▶ **GOAL OF THE EXERCISE**:
Each line containing the word "more" must be copied from the material below.
□ □ □ □ □
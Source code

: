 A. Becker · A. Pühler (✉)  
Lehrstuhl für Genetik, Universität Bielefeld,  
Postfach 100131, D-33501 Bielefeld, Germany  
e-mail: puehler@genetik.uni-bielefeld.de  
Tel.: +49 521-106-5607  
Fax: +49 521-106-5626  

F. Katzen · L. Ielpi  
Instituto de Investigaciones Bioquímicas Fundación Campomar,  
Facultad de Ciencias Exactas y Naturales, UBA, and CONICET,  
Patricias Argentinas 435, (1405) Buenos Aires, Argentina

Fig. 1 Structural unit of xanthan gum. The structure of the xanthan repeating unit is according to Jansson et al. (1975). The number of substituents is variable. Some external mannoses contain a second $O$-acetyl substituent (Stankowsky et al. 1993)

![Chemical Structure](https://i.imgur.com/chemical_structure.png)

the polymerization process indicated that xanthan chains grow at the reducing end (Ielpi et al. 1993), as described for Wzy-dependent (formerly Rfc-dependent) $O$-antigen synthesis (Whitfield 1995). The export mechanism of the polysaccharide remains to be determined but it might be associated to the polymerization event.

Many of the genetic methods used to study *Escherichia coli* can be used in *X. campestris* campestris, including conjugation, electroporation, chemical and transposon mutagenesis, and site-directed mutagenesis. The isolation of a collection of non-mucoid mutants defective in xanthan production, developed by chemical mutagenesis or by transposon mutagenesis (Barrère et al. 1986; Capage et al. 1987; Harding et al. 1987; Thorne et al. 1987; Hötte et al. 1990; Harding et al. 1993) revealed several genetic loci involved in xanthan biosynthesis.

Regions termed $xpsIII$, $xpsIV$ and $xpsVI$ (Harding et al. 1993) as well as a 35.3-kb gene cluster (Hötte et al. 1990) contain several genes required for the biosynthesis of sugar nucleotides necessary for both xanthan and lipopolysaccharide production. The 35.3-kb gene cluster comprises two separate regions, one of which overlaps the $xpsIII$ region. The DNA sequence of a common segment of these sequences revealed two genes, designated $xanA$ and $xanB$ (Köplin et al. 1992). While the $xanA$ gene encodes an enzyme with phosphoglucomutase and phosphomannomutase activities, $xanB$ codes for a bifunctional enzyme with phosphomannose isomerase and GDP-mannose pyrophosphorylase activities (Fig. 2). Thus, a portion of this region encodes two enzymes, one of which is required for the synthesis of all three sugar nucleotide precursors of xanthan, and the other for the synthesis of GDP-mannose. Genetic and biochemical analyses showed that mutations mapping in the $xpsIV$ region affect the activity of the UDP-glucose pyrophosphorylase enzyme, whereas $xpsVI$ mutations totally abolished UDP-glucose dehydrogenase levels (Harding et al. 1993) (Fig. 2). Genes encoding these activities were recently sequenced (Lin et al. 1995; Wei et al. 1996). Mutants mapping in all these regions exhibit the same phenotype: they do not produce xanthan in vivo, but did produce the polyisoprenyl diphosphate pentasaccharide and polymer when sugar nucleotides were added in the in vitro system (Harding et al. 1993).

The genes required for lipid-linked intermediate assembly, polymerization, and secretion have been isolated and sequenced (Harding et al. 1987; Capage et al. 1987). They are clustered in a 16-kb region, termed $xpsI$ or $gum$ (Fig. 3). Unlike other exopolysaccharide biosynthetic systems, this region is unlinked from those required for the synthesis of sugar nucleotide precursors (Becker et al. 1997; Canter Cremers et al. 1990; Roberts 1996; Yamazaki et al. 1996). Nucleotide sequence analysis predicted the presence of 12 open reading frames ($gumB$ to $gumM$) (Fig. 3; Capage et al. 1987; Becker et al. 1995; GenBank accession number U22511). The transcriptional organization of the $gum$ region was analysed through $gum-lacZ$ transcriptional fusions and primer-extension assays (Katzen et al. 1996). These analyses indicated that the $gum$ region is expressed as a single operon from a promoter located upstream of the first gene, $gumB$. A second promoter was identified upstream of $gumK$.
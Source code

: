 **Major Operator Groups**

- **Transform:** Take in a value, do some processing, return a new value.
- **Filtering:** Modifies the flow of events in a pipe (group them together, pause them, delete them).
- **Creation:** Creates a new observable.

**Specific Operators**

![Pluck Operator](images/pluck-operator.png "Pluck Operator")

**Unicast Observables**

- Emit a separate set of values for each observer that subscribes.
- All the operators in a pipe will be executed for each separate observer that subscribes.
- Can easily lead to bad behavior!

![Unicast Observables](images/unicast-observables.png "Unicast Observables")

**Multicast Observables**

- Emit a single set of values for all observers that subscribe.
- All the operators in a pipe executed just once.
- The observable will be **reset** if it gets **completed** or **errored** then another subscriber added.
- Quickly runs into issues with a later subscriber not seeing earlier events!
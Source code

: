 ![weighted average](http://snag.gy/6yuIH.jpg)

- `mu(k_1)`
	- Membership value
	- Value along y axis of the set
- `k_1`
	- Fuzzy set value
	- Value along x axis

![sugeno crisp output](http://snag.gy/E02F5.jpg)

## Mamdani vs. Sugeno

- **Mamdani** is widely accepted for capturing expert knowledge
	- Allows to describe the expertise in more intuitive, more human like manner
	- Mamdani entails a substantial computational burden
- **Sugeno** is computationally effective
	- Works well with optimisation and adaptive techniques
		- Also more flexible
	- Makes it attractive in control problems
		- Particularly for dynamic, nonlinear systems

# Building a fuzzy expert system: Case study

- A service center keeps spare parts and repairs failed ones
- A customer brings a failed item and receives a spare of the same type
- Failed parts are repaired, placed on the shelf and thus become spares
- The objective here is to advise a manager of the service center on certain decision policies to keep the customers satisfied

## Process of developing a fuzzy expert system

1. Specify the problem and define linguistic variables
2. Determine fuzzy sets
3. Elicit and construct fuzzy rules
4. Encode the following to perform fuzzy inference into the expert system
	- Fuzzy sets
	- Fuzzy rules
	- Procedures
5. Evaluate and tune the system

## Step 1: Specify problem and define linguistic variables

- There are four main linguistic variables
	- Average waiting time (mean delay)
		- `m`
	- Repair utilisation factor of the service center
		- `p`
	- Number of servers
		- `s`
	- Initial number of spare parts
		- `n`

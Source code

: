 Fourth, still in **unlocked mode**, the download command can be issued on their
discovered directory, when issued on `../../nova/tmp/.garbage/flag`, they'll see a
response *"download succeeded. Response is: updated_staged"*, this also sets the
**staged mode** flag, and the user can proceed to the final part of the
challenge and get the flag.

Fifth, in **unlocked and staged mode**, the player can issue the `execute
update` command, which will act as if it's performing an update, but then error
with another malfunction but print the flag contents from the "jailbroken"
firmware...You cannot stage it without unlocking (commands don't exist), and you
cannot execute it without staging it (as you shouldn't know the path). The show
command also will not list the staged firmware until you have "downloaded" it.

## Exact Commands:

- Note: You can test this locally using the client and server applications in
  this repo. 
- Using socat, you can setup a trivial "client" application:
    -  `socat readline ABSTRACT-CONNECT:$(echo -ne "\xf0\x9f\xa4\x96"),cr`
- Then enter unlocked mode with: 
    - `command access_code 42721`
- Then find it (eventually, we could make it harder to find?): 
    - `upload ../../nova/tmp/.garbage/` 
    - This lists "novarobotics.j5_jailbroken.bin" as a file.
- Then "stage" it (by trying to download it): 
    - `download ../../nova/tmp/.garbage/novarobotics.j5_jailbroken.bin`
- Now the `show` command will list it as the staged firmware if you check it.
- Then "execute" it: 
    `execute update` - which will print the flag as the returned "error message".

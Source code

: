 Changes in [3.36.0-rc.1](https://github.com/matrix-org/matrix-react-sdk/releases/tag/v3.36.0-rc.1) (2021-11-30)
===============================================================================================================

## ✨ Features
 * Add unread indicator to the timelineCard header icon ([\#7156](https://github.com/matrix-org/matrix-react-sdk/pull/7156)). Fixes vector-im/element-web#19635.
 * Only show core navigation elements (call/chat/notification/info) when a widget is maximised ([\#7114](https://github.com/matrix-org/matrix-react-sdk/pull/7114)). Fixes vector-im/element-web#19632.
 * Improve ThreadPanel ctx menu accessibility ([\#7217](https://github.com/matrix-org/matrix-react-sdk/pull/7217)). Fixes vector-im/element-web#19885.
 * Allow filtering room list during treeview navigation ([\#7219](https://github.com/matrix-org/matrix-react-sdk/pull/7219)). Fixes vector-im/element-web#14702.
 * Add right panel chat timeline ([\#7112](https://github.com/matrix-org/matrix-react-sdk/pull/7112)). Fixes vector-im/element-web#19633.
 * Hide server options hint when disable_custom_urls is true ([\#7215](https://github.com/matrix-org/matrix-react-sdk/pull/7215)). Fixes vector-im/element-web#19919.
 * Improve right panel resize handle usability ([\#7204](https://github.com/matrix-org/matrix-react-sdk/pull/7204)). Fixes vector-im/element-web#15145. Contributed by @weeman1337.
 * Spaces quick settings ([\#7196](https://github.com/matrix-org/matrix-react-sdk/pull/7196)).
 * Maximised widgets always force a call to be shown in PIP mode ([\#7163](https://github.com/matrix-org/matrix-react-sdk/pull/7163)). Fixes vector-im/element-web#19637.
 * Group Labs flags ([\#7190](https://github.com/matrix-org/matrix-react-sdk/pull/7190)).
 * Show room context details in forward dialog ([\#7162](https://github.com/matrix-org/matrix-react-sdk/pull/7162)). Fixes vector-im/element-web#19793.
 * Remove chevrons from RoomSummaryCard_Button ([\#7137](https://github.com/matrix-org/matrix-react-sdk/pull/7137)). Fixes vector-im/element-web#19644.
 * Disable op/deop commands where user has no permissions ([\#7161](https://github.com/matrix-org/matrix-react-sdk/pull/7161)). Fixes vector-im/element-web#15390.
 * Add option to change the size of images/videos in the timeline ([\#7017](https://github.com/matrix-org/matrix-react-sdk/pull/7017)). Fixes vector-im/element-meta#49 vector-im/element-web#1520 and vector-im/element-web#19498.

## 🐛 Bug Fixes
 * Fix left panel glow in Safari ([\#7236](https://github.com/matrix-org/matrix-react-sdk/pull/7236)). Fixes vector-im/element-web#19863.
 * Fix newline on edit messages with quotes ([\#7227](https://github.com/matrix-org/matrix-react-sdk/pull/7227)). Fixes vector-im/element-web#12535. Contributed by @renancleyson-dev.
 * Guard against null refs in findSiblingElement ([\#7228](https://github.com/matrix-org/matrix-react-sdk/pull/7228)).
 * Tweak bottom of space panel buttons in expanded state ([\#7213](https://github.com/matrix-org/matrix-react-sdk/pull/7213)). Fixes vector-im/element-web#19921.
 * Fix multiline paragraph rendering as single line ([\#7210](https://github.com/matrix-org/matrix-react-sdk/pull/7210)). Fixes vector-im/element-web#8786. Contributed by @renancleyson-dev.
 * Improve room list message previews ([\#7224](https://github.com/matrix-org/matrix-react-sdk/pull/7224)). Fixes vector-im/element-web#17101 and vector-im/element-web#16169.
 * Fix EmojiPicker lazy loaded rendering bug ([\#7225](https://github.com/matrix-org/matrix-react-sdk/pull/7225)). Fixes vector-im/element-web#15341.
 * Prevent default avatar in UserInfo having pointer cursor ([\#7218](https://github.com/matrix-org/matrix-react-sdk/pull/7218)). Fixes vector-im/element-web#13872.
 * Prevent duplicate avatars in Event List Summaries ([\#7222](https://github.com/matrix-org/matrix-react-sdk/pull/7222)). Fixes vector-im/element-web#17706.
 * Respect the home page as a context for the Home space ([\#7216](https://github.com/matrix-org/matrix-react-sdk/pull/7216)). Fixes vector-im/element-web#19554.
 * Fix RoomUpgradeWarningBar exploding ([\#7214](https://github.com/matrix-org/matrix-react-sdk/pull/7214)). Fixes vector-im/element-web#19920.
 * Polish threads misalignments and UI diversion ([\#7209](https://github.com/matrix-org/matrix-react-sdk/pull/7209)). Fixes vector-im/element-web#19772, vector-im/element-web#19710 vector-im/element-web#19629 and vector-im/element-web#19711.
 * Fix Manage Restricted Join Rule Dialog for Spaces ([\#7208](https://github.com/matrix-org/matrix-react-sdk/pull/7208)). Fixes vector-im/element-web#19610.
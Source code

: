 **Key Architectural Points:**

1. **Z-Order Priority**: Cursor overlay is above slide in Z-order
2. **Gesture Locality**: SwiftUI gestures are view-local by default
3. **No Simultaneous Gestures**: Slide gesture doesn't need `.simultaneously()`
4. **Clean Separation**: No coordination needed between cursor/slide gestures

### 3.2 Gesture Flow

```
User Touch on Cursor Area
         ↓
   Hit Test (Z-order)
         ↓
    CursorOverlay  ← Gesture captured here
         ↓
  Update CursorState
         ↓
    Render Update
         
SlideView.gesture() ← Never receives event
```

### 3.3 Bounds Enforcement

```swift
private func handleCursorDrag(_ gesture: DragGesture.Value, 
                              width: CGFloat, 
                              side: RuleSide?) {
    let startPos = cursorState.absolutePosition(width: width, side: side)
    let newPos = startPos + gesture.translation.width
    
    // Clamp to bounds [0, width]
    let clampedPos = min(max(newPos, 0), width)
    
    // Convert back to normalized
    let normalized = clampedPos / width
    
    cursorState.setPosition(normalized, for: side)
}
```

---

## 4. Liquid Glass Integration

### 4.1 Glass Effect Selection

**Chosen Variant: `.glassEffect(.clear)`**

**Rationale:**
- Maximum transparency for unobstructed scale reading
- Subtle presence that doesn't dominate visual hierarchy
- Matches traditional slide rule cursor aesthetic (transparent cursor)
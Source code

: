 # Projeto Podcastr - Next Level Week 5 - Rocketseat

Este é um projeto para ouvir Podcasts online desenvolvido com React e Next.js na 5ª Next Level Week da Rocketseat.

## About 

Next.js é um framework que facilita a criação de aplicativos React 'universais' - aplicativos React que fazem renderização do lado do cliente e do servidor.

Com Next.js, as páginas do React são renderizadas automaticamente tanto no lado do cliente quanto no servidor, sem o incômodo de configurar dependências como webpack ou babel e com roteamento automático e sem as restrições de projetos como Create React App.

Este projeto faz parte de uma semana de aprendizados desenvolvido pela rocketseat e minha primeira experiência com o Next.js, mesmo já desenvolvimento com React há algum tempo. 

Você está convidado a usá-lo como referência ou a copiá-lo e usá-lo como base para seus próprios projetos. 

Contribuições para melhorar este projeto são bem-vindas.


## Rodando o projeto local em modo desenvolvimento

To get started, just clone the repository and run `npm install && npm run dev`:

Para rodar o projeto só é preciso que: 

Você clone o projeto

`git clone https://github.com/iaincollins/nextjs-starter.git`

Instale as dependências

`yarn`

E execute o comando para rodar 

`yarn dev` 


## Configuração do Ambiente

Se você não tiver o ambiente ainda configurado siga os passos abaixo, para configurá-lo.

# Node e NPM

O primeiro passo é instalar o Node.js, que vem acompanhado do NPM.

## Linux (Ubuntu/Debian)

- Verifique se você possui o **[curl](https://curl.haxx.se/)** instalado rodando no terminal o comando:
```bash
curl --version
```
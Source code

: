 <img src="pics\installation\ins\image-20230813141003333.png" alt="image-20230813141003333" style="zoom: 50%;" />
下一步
□ □ □ □ □
▶ **SOLUTION FOR THIS PROBLEM**:
	- Allows to describe the expertise in more intuitive, more human like manner
		- Also more flexible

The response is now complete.